No campo do desenvolvimento, Tanzi observou que, após a Segunda Guerra Mundial, desenvolveu-se uma nova área da economia, o desenvolvimento econômico, como forma de buscar que os países pudessem crescer a taxas mais rápidas reduzindo sua pobreza. Para isso, a criação de infraestruturas ausentes e o crescimento do capital humano disponível nos países mais pobres foram identificados como fatores importantes. E para buscar estes objetivos, os governos precisariam aumentar os níveis de impostos. “Uma vasta literatura acadêmica se desenvolveu para orientar os países em desenvolvimento a aumentarem seus níveis de impostos. O Brasil foi bem-sucedido neste objetivo e é o país da América Latina com maior nível de impostos”, observou.
Mas o economista também aponta que, nas últimas décadas, houve uma tendência geral de avaliar os resultados econômicos quase que exclusivamente em termos de crescimento do PIB, e não em termos de bem-estar da população. “Em vários casos, o crescimento econômico registrado beneficiou apenas uma parcela relativamente pequena das populações”, apontou. “Nas últimas quatro décadas, o crescimento da renda dos países foi direcionado principalmente para aqueles no topo da distribuição de renda”.
Nos últimos anos, a questão do crescimento econômico ganhou uma variável: as mudanças climáticas. “Elas geram custos que são reais, mas que tendem a ser ignorados pelas estatísticas oficiais de crescimento”, criticou Tanzi. “Elas estão criando problemas econômicos novos e difíceis de resolver, com impactos significativos”.

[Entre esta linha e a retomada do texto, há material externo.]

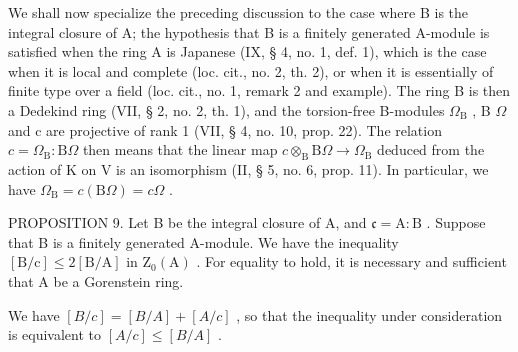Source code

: We shall now specialize the preceding discussion to the case where B is the integral closure of A; the hypothesis that B is a finitely generated A-module is satisfied when the ring A is Japanese (IX, § 4, no. 1, def. 1), which is the case when it is local and complete (loc. cit., no. 2, th. 2), or when it is essentially of finite type over a field (loc. cit., no. 1, remark 2 and example). The ring B is then a Dedekind ring (VII, § 2, no. 2, th. 1), and the torsion-free B-modules \(\Omega_{\mathrm{B}}\) , B \(\Omega\) and c are projective of rank 1 (VII, § 4, no. 10, prop. 22). The relation \(c = \Omega_{\mathrm{B}} : \mathrm{B}\Omega\) then means that the linear map \(c \otimes_{\mathrm{B}} \mathrm{B}\Omega \to \Omega_{\mathrm{B}}\) deduced from the action of K on V is an isomorphism (II, § 5, no. 6, prop. 11). In particular, we have \(\Omega_{\mathrm{B}} = c(\mathrm{B}\Omega) = c\Omega\) .

PROPOSITION 9. Let B be the integral closure of A, and \(\mathfrak{c} = \mathrm{A}:\mathrm{B}\) . Suppose that B is a finitely generated A-module. We have the inequality \([\mathrm{B} / \mathrm{c}] \leqslant 2[\mathrm{B} / \mathrm{A}]\) in \(\mathrm{Z}_0(\mathrm{A})\) . For equality to hold, it is necessary and sufficient that A be a Gorenstein ring.

We have \([B/c] = [B/A] + [A/c]\) , so that the inequality under consideration is equivalent to \([A/c] \leqslant [B/A]\) .

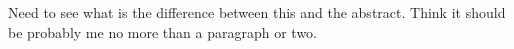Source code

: 
Need to see what is the difference between this and the abstract. Think it
should be probably me no more than a paragraph or two.
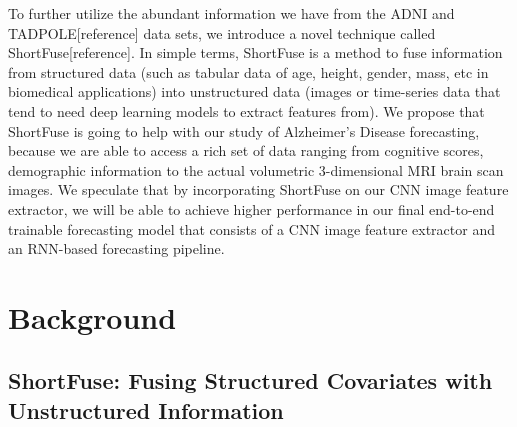 \documentclass[12pt]{article}
\begin{document}
To further utilize the abundant information we have from the ADNI and TADPOLE[reference] data sets, we introduce a novel technique called ShortFuse[reference]. In simple terms, ShortFuse is a method to fuse information from structured data (such as tabular data of age, height, gender, mass, etc in biomedical applications) into unstructured data (images or time-series data that tend to need deep learning models to extract features from). We propose that ShortFuse is going to help with our study of Alzheimer's Disease forecasting, because we are able to access a rich set of data ranging from cognitive scores, demographic information to the actual volumetric 3-dimensional MRI brain scan images. We speculate that by incorporating ShortFuse on our CNN image feature extractor, we will be able to achieve higher performance in our final end-to-end trainable forecasting model that consists of a CNN image feature extractor and an RNN-based forecasting pipeline. 


\section{Background}

\subsection{ShortFuse: Fusing Structured Covariates with  Unstructured Information}
\end{document}
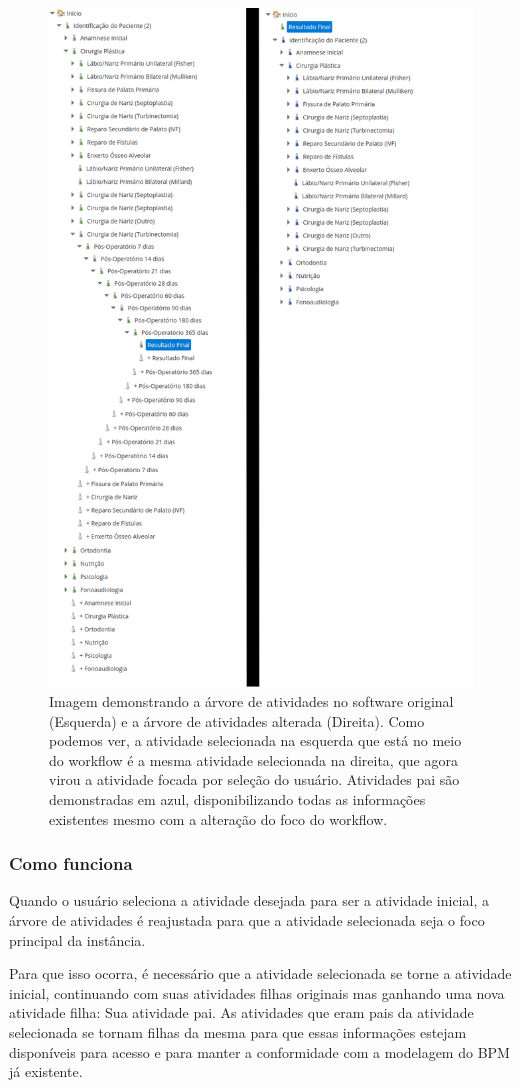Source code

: \begin{figure}
    \centering
    \includegraphics[height=1\textwidth]{imgs/CENTRARE/arvoreNormalEAlterada.png}
    \caption{Imagem demonstrando a árvore de atividades no software original (Esquerda) e a árvore de atividades alterada (Direita). Como podemos ver, a atividade selecionada na esquerda que está no meio do workflow é a mesma atividade selecionada na direita, que agora virou a atividade focada por seleção do usuário. Atividades pai são demonstradas em azul, disponibilizando todas as informações existentes mesmo com a alteração do foco do workflow.}
    \label{fig:centrare_tree_normal_altered}
\end{figure}

\subsubsection{Como funciona}

Quando o usuário seleciona a atividade desejada para ser a atividade inicial, a árvore de atividades é reajustada para que a atividade selecionada seja o foco principal da instância.

Para que isso ocorra, é necessário que a atividade selecionada se torne a atividade inicial, continuando com suas atividades filhas originais mas ganhando uma nova atividade filha: Sua atividade pai. As atividades que eram pais da atividade selecionada se tornam filhas da mesma para que essas informações estejam disponíveis para acesso e para manter a conformidade com a modelagem do BPM já existente.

Dentro deste contexto, ainda não existem instituições globais com poder para frear esse processo. Os países mais ricos continuam consumindo muito mais do que os pobres e continuam tendo mais poder político dentro dos organismos multilaterais. “No último Fórum Econômico Mundial, em Davos, mais de mil pessoas viajaram em seus aviões particulares. Se é justo que os países ricos diminuam seu crescimento para controlar as emissões (de poluentes), por analogia também é justo que as pessoas mais ricas também diminuam seu consumo, já que elas realizam muito mais emissões que as mais pobres”.
Neste sentido, o Brasil tem um papel importante, dada a função que suas florestas desempenham na moderação do clima mundial – mas, enquanto os benefícios poderiam ser sentidos no mundo todo, a responsabilidade e os custos acabam recaindo somente sobre o Brasil. “Os custos totais de promover políticas que preservariam a Floresta Amazônica são arcados pelo Brasil, enquanto uma grande parte dos benefícios iriam para o resto do mundo. É natural que esse resultado reduza o incentivo do Brasil para preservar a floresta”, observou. E apesar disso, o crescimento econômico continua sendo um objetivo importante para a maioria dos países.
Tanzi finalizou sua palestra falando que não há soluções mágicas para estes problemas complexos e que o Brasil – um país maravilhoso, que ele mencionou como um dos mais bonitos do mundo – deve prestar atenção nos erros de política mencionados no início da palestra, de modo a não cometê-los.